A Memorandum of Understanding, which defines areas of collaboration, was signed when they met at Seallam in Northton last week.
Slighe Hiort is part of the Outer Hebrides Destination Development programme, which is proposed to receive funding of up to £8m from the UK and Scottish Governments as part of the Islands Growth Deal – a 10-year investment programme jointly funded by the UK and Scottish governments, the three island councils and their partners from the
public, academic and business sectors.
Each of the St Kilda projects, which have benefited from financial and
developmental assistance from Highlands and Islands Enterprise (HIE) and Comhairle nan Eilean Siar, will interpret different aspects of St Kilda’s natural and cultural heritage.
The clifftop location of Ionad Hiort in Uig evokes remoteness and isolation while still being accessible to visitors.
It will be principally a Gaelic centre, reflecting the language of St Kilda, and will provide extensive digital and archival interpretation both internally and externally with interpretation incorporated into pathways and upgraded wartime buildings.
Iain Buchanan, chairman of Ionad Hiort, said: ‘Although we’ve had our MOU [memorandum of understanding] in draft format for a number of years, it is always reassuring to see signatures on such documents and I very much hope the Hiort groups can work collaboratively for many years to come.’
Then there is Sealladh Hiort – the St Kilda Viewpoint Centre in North Uist – which is closest to the St Kilda archipelago and has the best direct views of the islands
on clear days.
The proposed centre has been located and designed to maximise the potential of this view and digital technology will be used to enhance it.
Whilst keeping St Kilda as its core theme, other displays and interpretations in the viewpoint centre will differentiate this from the other Slighe Hiort projects by also focusing on other outlying Hebridean islands which have had similar cultural and natural histories to St Kilda, several of which will be visible from the centre, and also St Kilda’s modern role in defence and maritime matters.
Alasdair MacEachen, chairman of Sealladh Hiort, said: ‘Members of the Uist St Kilda Centre project, Sealladh Hiort, are delighted to reach this stage and to sign off our agreed collaboration with both Lewis and Harris projects, as we jointly move forward with our plans to promote the various aspects of the story of St Kilda, the place and its people.’
Lastly, the Harris project, Seallam Hiort na Hearadh, will have its base at the world-renowned genealogical centre in Northton.

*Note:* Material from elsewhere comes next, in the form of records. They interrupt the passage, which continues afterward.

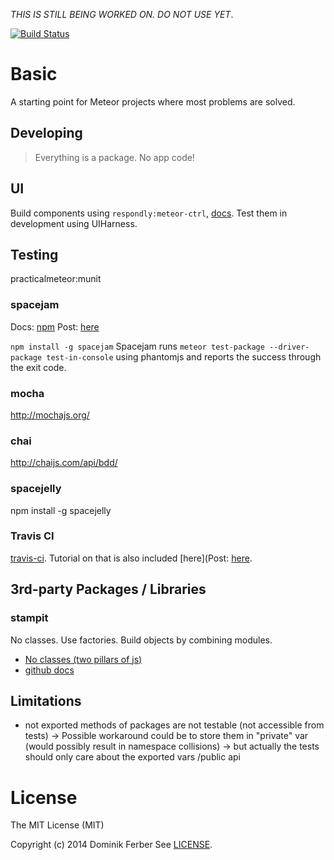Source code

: *THIS IS STILL BEING WORKED ON. DO NOT USE YET*.

[![Build Status](https://travis-ci.org/dferber90/meteor-crux.svg?branch=master)](https://travis-ci.org/dferber90/meteor-crux)

# Basic
A starting point for Meteor projects where most problems are solved.


## Developing
> Everything is a package. No app code!


## UI
Build components using `respondly:meteor-ctrl`, [docs](https://github.com/Respondly/meteor-ctrl/blob/master/docs/ctrls.md).
Test them in development using UIHarness.

## Testing
practicalmeteor:munit

### spacejam
Docs: [npm](https://www.npmjs.com/package/spacejam)
Post: [here](http://practicalmeteor.com/testing-meteor-packages-command-line-travis-ci/#more-166)

`npm install -g spacejam`
Spacejam runs
`meteor test-package --driver-package test-in-console`
using phantomjs and reports the success through the exit code.

### mocha
http://mochajs.org/

### chai
http://chaijs.com/api/bdd/

### spacejelly
npm install -g spacejelly



### Travis CI
[travis-ci](http://travis-ci.org).
Tutorial on that is also included [here](Post: [here](http://practicalmeteor.com/testing-meteor-packages-command-line-travis-ci/#more-166).




## 3rd-party Packages / Libraries

### stampit
No classes. Use factories. Build objects by combining modules.
* [No classes (two pillars of js)](https://medium.com/javascript-scene/the-two-pillars-of-javascript-ee6f3281e7f3)
* [github docs](https://github.com/ericelliott/stampit)




## Limitations
* not exported methods of packages are not testable (not accessible from tests)
	-> Possible workaround could be to store them in "private" var (would possibly result in namespace collisions)
	-> but actually the tests should only care about the exported vars /public api



# License
The MIT License (MIT)

Copyright (c) 2014 Dominik Ferber
See [LICENSE](LICENSE).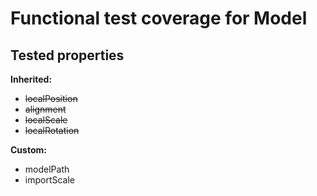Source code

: # Functional test coverage for Model
## Tested properties

**Inherited:**
- ~~localPosition~~
- ~~alignment~~
- ~~localScale~~
- ~~localRotation~~

**Custom:**
- modelPath
- importScale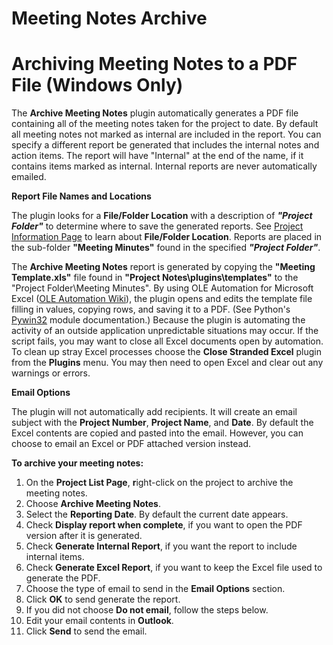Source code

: # Meeting Notes Archive

# Archiving Meeting Notes to a PDF File (Windows Only)

The **Archive Meeting Notes** plugin automatically generates a PDF file containing all of the meeting notes taken for the project to date. By default all meeting notes not marked as internal are included in the report. You can specify a different report be generated that includes the internal notes and action items. The report will have "Internal" at the end of the name, if it contains items marked as internal. Internal reports are never automatically emailed.

**Report File Names and Locations**

The plugin looks for a **File/Folder Location** with a description of ***"Project Folder"*** to determine where to save the generated reports. See [Project Information Page](<Project Page>) to learn about **File/Folder Location**. Reports are placed in the sub-folder **"Meeting Minutes"** found in the specified ***"Project Folder"***.

The **Archive Meeting Notes** report is generated by copying the **"Meeting Template.xls"** file found in **"Project Notes\\plugins\\templates"** to the "Project Folder\\Meeting Minutes". By using OLE Automation for Microsoft Excel ([OLE Automation Wiki](<https://en.wikipedia.org/wiki/OLE\_Automation>)), the plugin opens and edits the template file filling in values, copying rows, and saving it to a PDF. (See Python's [Pywin32](<https://github.com/mhammond/pywin32>) module documentation.) Because the plugin is automating the activity of an outside application unpredictable situations may occur. If the script fails, you may want to close all Excel documents open by automation. To clean up stray Excel processes choose the **Close Stranded Excel** plugin from the **Plugins** menu. You may then need to open Excel and clear out any warnings or errors.

**Email Options**

The plugin will not automatically add recipients. It will create an email subject with the **Project Number**, **Project Name**, and **Date**. By default the Excel contents are copied and pasted into the email. However, you can choose to email an Excel or PDF attached version instead.

**To archive your meeting notes:**
1. On the **Project List Page**, **r**ight-click on the project to archive the meeting notes.
2. Choose **Archive Meeting Notes**.
3. Select the **Reporting Date**. By default the current date appears.
4. Check **Display report when complete**, if you want to open the PDF version after it is generated.
5. Check **Generate Internal Report**, if you want the report to include internal items.
6. Check **Generate Excel Report**, if you want to keep the Excel file used to generate the PDF.
7. Choose the type of email to send in the **Email Options** section.
8. Click **OK** to send generate the report.
9. If you did not choose **Do not email**, follow the steps below.
10. Edit your email contents in **Outlook**.
11. Click **Send** to send the email.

Bill Lawson, who founded Seallam with his late wife Chris, said: ‘Chris and myself spent a lifetime creating a resource on St Kilda and other islands. My main interest now is in preserving that for the future.’
The project will use digital technology to create interactive experiences enabling understanding of who the people of St Kilda were, how they lived and what became of them.
The MoU commits the three projects to, ‘raise the profile of St Kilda and its cultural and natural history, through co-ordination of the activities of its member groups for the benefit of the whole Western Isles’.